Background: In pain research and clinics, it is common practice to subgroup subjects according to shared pain characteristics. This is often achieved by computer‐aided clustering. In response to a recent EU recommendation that computer‐aided decision making should be transparent, we propose an approach that uses machine learning to provide (1) an understandable interpretation of a cluster structure to (2) enable a transparent decision process about why a person concerned is placed in a particular cluster.

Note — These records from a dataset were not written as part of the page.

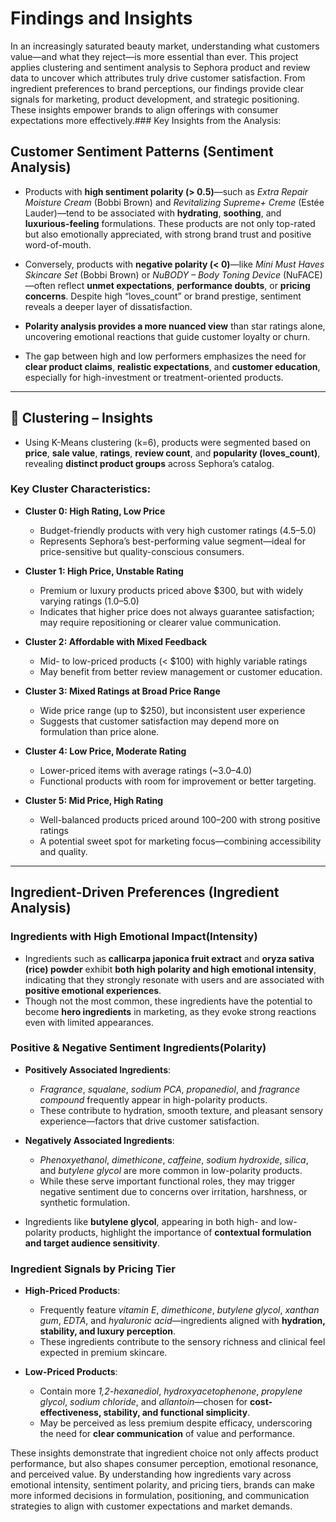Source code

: #  Findings and Insights

In an increasingly saturated beauty market, understanding what customers value—and what they reject—is more essential than ever. This project applies clustering and sentiment analysis to Sephora product and review data to uncover which attributes truly drive customer satisfaction. From ingredient preferences to brand perceptions, our findings provide clear signals for marketing, product development, and strategic positioning. These insights empower brands to align offerings with consumer expectations more effectively.###  Key Insights from the Analysis:

## Customer Sentiment Patterns (Sentiment Analysis)

- Products with **high sentiment polarity (> 0.5)**—such as *Extra Repair Moisture Cream* (Bobbi Brown) and *Revitalizing Supreme+ Creme* (Estée Lauder)—tend to be associated with **hydrating**, **soothing**, and **luxurious-feeling** formulations. These products are not only top-rated but also emotionally appreciated, with strong brand trust and positive word-of-mouth.

- Conversely, products with **negative polarity (< 0)**—like *Mini Must Haves Skincare Set* (Bobbi Brown) or *NuBODY – Body Toning Device* (NuFACE)—often reflect **unmet expectations**, **performance doubts**, or **pricing concerns**. Despite high “loves_count” or brand prestige, sentiment reveals a deeper layer of dissatisfaction.

- **Polarity analysis provides a more nuanced view** than star ratings alone, uncovering emotional reactions that guide customer loyalty or churn.

- The gap between high and low performers emphasizes the need for **clear product claims**, **realistic expectations**, and **customer education**, especially for high-investment or treatment-oriented products.

-----

## 🧠 Clustering – Insights

- Using K-Means clustering (k=6), products were segmented based on **price**, **sale value**, **ratings**, **review count**, and **popularity (loves_count)**, revealing **distinct product groups** across Sephora’s catalog.

### Key Cluster Characteristics:

- **Cluster 0: High Rating, Low Price**  
  - Budget-friendly products with very high customer ratings (4.5–5.0)  
  - Represents Sephora’s best-performing value segment—ideal for price-sensitive but quality-conscious consumers.

- **Cluster 1: High Price, Unstable Rating**  
  - Premium or luxury products priced above $300, but with widely varying ratings (1.0–5.0)  
  - Indicates that higher price does not always guarantee satisfaction; may require repositioning or clearer value communication.

- **Cluster 2: Affordable with Mixed Feedback**  
  - Mid- to low-priced products (< $100) with highly variable ratings  
  - May benefit from better review management or customer education.

- **Cluster 3: Mixed Ratings at Broad Price Range**  
  - Wide price range (up to $250), but inconsistent user experience  
  - Suggests that customer satisfaction may depend more on formulation than price alone.

- **Cluster 4: Low Price, Moderate Rating**  
  - Lower-priced items with average ratings (~3.0–4.0)  
  - Functional products with room for improvement or better targeting.

- **Cluster 5: Mid Price, High Rating**  
  - Well-balanced products priced around $100–$200 with strong positive ratings  
  - A potential sweet spot for marketing focus—combining accessibility and quality.

-----

## Ingredient-Driven Preferences (Ingredient Analysis)

### Ingredients with High Emotional Impact(Intensity)

  - Ingredients such as **callicarpa japonica fruit extract** and **oryza sativa (rice) powder** exhibit **both high polarity and high emotional intensity**, indicating that they strongly resonate with users and are associated with **positive emotional experiences**.
  - Though not the most common, these ingredients have the potential to become **hero ingredients** in marketing, as they evoke strong reactions even with limited appearances.

### Positive & Negative Sentiment Ingredients(Polarity)

- **Positively Associated Ingredients**:
  - *Fragrance*, *squalane*, *sodium PCA*, *propanediol*, and *fragrance compound* frequently appear in high-polarity products.
  - These contribute to hydration, smooth texture, and pleasant sensory experience—factors that drive customer satisfaction.

- **Negatively Associated Ingredients**:
  - *Phenoxyethanol*, *dimethicone*, *caffeine*, *sodium hydroxide*, *silica*, and *butylene glycol* are more common in low-polarity products.
  - While these serve important functional roles, they may trigger negative sentiment due to concerns over irritation, harshness, or synthetic formulation.

- Ingredients like **butylene glycol**, appearing in both high- and low-polarity products, highlight the importance of **contextual formulation and target audience sensitivity**.

### Ingredient Signals by Pricing Tier

- **High-Priced Products**:
  - Frequently feature *vitamin E*, *dimethicone*, *butylene glycol*, *xanthan gum*, *EDTA*, and *hyaluronic acid*—ingredients aligned with **hydration, stability, and luxury perception**.
  - These ingredients contribute to the sensory richness and clinical feel expected in premium skincare.

- **Low-Priced Products**:
  - Contain more *1,2-hexanediol*, *hydroxyacetophenone*, *propylene glycol*, *sodium chloride*, and *allantoin*—chosen for **cost-effectiveness, stability, and functional simplicity**.
  - May be perceived as less premium despite efficacy, underscoring the need for **clear communication** of value and performance.


 These insights demonstrate that ingredient choice not only affects product performance, but also shapes consumer perception, emotional resonance, and perceived value. By understanding how ingredients vary across emotional intensity, sentiment polarity, and pricing tiers, brands can make more informed decisions in formulation, positioning, and communication strategies to align with customer expectations and market demands.
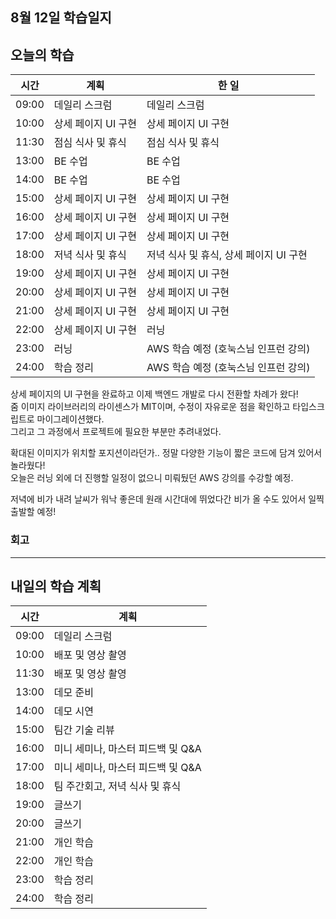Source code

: ## 8월 12일 학습일지

## 오늘의 학습

| 시간  | 계획                | 한 일                                  |
| ----- | ------------------- | -------------------------------------- |
| 09:00 | 데일리 스크럼       | 데일리 스크럼                          |
| 10:00 | 상세 페이지 UI 구현 | 상세 페이지 UI 구현                    |
| 11:30 | 점심 식사 및 휴식   | 점심 식사 및 휴식                      |
| 13:00 | BE 수업             | BE 수업                                |
| 14:00 | BE 수업             | BE 수업                                |
| 15:00 | 상세 페이지 UI 구현 | 상세 페이지 UI 구현                    |
| 16:00 | 상세 페이지 UI 구현 | 상세 페이지 UI 구현                    |
| 17:00 | 상세 페이지 UI 구현 | 상세 페이지 UI 구현                    |
| 18:00 | 저녁 식사 및 휴식   | 저녁 식사 및 휴식, 상세 페이지 UI 구현 |
| 19:00 | 상세 페이지 UI 구현 | 상세 페이지 UI 구현                    |
| 20:00 | 상세 페이지 UI 구현 | 상세 페이지 UI 구현                    |
| 21:00 | 상세 페이지 UI 구현 | 상세 페이지 UI 구현                    |
| 22:00 | 상세 페이지 UI 구현 | 러닝                                   |
| 23:00 | 러닝                | AWS 학습 예정 (호눅스님 인프런 강의)   |
| 24:00 | 학습 정리           | AWS 학습 예정 (호눅스님 인프런 강의)   |

상세 페이지의 UI 구현을 완료하고 이제 백엔드 개발로 다시 전환할 차례가 왔다!  
줌 이미지 라이브러리의 라이센스가 MIT이며, 수정이 자유로운 점을 확인하고 타입스크립트로 마이그레이션했다.  
그리고 그 과정에서 프로젝트에 필요한 부분만 추려내었다.

확대된 이미지가 위치할 포지션이라던가.. 정말 다양한 기능이 짧은 코드에 담겨 있어서 놀라웠다!  
오늘은 러닝 외에 더 진행할 일정이 없으니 미뤄뒀던 AWS 강의를 수강할 예정.

저녁에 비가 내려 날씨가 워낙 좋은데 원래 시간대에 뛰었다간 비가 올 수도 있어서 일찍 출발할 예정!

### 회고

---

## 내일의 학습 계획

| 시간  | 계획                              |
| ----- | --------------------------------- |
| 09:00 | 데일리 스크럼                     |
| 10:00 | 배포 및 영상 촬영                 |
| 11:30 | 배포 및 영상 촬영                 |
| 13:00 | 데모 준비                         |
| 14:00 | 데모 시연                         |
| 15:00 | 팀간 기술 리뷰                    |
| 16:00 | 미니 세미나, 마스터 피드백 및 Q&A |
| 17:00 | 미니 세미나, 마스터 피드백 및 Q&A |
| 18:00 | 팀 주간회고, 저녁 식사 및 휴식    |
| 19:00 | 글쓰기                            |
| 20:00 | 글쓰기                            |
| 21:00 | 개인 학습                         |
| 22:00 | 개인 학습                         |
| 23:00 | 학습 정리                         |
| 24:00 | 학습 정리                         |
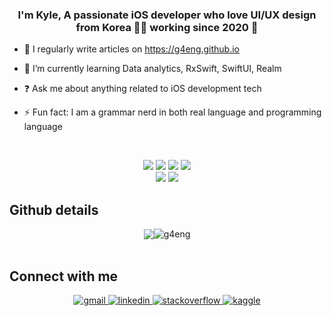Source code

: ### <div align="center">I'm Kyle, A passionate iOS developer who love UI/UX design from Korea 👨‍💻 working since 2020 🚀 </div>  

- 📝 I regularly write articles on https://g4eng.github.io  
 
- 🌱 I’m currently learning Data analytics, RxSwift, SwiftUI, Realm  

- ❓ Ask me about anything related to iOS development tech   
 
- ⚡ Fun fact: I am a grammar nerd in both real language and programming language  

</br>
<p align="center" dir="auto">
<a target="_blank" rel="noopener noreferrer" href="https://camo.githubusercontent.com/b447ce526d7703eb97f721e9e480ec3fab28c882cf968259b026ba1a71f01ee3/68747470733a2f2f696d672e736869656c64732e696f2f62616467652f694f532d3030303030303f7374796c653d666c61742d737175617265266c6f676f3d694f53266c6f676f436f6c6f723d7768697465"><img src="https://camo.githubusercontent.com/b447ce526d7703eb97f721e9e480ec3fab28c882cf968259b026ba1a71f01ee3/68747470733a2f2f696d672e736869656c64732e696f2f62616467652f694f532d3030303030303f7374796c653d666c61742d737175617265266c6f676f3d694f53266c6f676f436f6c6f723d7768697465" data-canonical-src="https://img.shields.io/badge/iOS-000000?style=flat-square&amp;logo=iOS&amp;logoColor=white" style="max-width: 100%;"></a>
<a target="_blank" rel="noopener noreferrer" href="https://camo.githubusercontent.com/70648d4095d4c110b00302c82fe98568da29a3b5a6d39f1b5cd08e6e4c078b53/68747470733a2f2f696d672e736869656c64732e696f2f62616467652f53776966742d4630353133383f7374796c653d666c61742d737175617265266c6f676f3d5377696674266c6f676f436f6c6f723d7768697465"><img src="https://camo.githubusercontent.com/70648d4095d4c110b00302c82fe98568da29a3b5a6d39f1b5cd08e6e4c078b53/68747470733a2f2f696d672e736869656c64732e696f2f62616467652f53776966742d4630353133383f7374796c653d666c61742d737175617265266c6f676f3d5377696674266c6f676f436f6c6f723d7768697465" data-canonical-src="https://img.shields.io/badge/Swift-F05138?style=flat-square&amp;logo=Swift&amp;logoColor=white" style="max-width: 100%;"></a>
<a target="_blank" rel="noopener noreferrer" href="https://camo.githubusercontent.com/e12e7b8b9a34b4c77dd8ad6e6afa150c92ca9f5613dd418a77b1efb615dc441b/68747470733a2f2f696d672e736869656c64732e696f2f62616467652f4f626a656374697665432d4138423943433f7374796c653d666c61742d737175617265266c6f676f3d6a61616161266c6f676f436f6c6f723d7768697465"><img src="https://camo.githubusercontent.com/e12e7b8b9a34b4c77dd8ad6e6afa150c92ca9f5613dd418a77b1efb615dc441b/68747470733a2f2f696d672e736869656c64732e696f2f62616467652f4f626a656374697665432d4138423943433f7374796c653d666c61742d737175617265266c6f676f3d6a61616161266c6f676f436f6c6f723d7768697465" data-canonical-src="https://img.shields.io/badge/ObjectiveC-A8B9CC?style=flat-square&amp;logo=jaaaa&amp;logoColor=white" style="max-width: 100%;"></a>
<a target="_blank" rel="noopener noreferrer" href="https://camo.githubusercontent.com/f572f8eae41a7b561d35d54a2aaa6be7babbb91f91731171a380424d8d90632f/68747470733a2f2f696d672e736869656c64732e696f2f62616467652f58636f64652d3134374546423f7374796c653d666c61742d737175617265266c6f676f3d58636f6465266c6f676f436f6c6f723d7768697465"><img src="https://camo.githubusercontent.com/f572f8eae41a7b561d35d54a2aaa6be7babbb91f91731171a380424d8d90632f/68747470733a2f2f696d672e736869656c64732e696f2f62616467652f58636f64652d3134374546423f7374796c653d666c61742d737175617265266c6f676f3d58636f6465266c6f676f436f6c6f723d7768697465" data-canonical-src="https://img.shields.io/badge/Xcode-147EFB?style=flat-square&amp;logo=Xcode&amp;logoColor=white" style="max-width: 100%;"></a>
<br>
<a target="_blank" rel="noopener noreferrer" href="https://camo.githubusercontent.com/c67368de4e5f51fc09f985554a53b6dee93f89159e4e827eb1482d43e363f962/68747470733a2f2f696d672e736869656c64732e696f2f62616467652f4669676d612d4632344531453f7374796c653d666c61742d737175617265266c6f676f3d4669676d61266c6f676f436f6c6f723d7768697465"><img src="https://camo.githubusercontent.com/c67368de4e5f51fc09f985554a53b6dee93f89159e4e827eb1482d43e363f962/68747470733a2f2f696d672e736869656c64732e696f2f62616467652f4669676d612d4632344531453f7374796c653d666c61742d737175617265266c6f676f3d4669676d61266c6f676f436f6c6f723d7768697465" data-canonical-src="https://img.shields.io/badge/Figma-F24E1E?style=flat-square&amp;logo=Figma&amp;logoColor=white" style="max-width: 100%;"></a>
<a target="_blank" rel="noopener noreferrer" href="https://camo.githubusercontent.com/1101b4601eac65d43fe4a1d2d27f0c23a45c45c7bbc4987766c0231fb7b8a218/68747470733a2f2f696d672e736869656c64732e696f2f62616467652f536b657463682d4637423530303f7374796c653d666c61742d737175617265266c6f676f3d536b65746368266c6f676f436f6c6f723d7768697465"><img src="https://camo.githubusercontent.com/1101b4601eac65d43fe4a1d2d27f0c23a45c45c7bbc4987766c0231fb7b8a218/68747470733a2f2f696d672e736869656c64732e696f2f62616467652f536b657463682d4637423530303f7374796c653d666c61742d737175617265266c6f676f3d536b65746368266c6f676f436f6c6f723d7768697465" data-canonical-src="https://img.shields.io/badge/Sketch-F7B500?style=flat-square&amp;logo=Sketch&amp;logoColor=white" style="max-width: 100%;"></a>
<br/>  

## Github details
<div align="center"><img src="https://github-readme-stats.vercel.app/api?username=g4eng&show_icons=true&count_private=true&hide_border=true" align="center" /><img src="https://github-readme-stats.vercel.app/api/top-langs?username=g4eng&show_icons=true&locale=en&layout=compact" alt="g4eng" align="center"/></div> 

<br/>

## Connect with me  
<div align="center">
<a href="mailto:gaeng1107@gmail.com" target="_blank">
<img src=https://img.shields.io/badge/gmail-%23EA4335.svg?&style=for-the-badge&logo=gmail&logoColor=white alt=gmail style="margin-bottom: 5px;" />
</a>
<a href="https://linkedin.com/in/g4eng" target="_blank">
<img src=https://img.shields.io/badge/linkedin-%231E77B5.svg?&style=for-the-badge&logo=linkedin&logoColor=white alt=linkedin style="margin-bottom: 5px;" />
</a>
<a href="https://stackoverflow.com/users/12522572/kyleyang" target="_blank">
<img src=https://img.shields.io/badge/stackoverflow-%23F28032.svg?&style=for-the-badge&logo=stackoverflow&logoColor=white alt=stackoverflow style="margin-bottom: 5px;" />
</a>
<a href="https://www.kaggle.com/kylemoyang" target="_blank">
<img src=https://img.shields.io/badge/kaggle-%2344BAE8.svg?&style=for-the-badge&logo=kaggle&logoColor=white alt=kaggle style="margin-bottom: 5px;" />
</a>  
</div>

Methods: Comprehensibility was achieved by transforming the interpretation problem into a classification problem: A sub‐symbolic algorithm was used to estimate the importance of each pain measure for cluster assignment, followed by an item categorization technique to select the relevant variables. Subsequently, a symbolic algorithm as explainable artificial intelligence (XAI) provided understandable rules of cluster assignment. The approach was tested using 100‐fold cross‐validation.
Results: The importance of the variables of the data set (6 pain‐related characteristics of 82 healthy subjects) changed with the clustering scenarios. The highest median accuracy was achieved by sub‐symbolic classifiers. A generalized post‐hoc interpretation of clustering strategies of the model led to a loss of median accuracy. XAI models were able to interpret the cluster structure almost as correctly, but with a slight loss of accuracy.
Conclusions: Assessing the variables importance in clustering is important for understanding any cluster structure. XAI models are able to provide a human‐understandable interpretation of the cluster structure. Model selection must be adapted individually to the clustering problem. The advantage of comprehensibility comes at an expense of accuracy.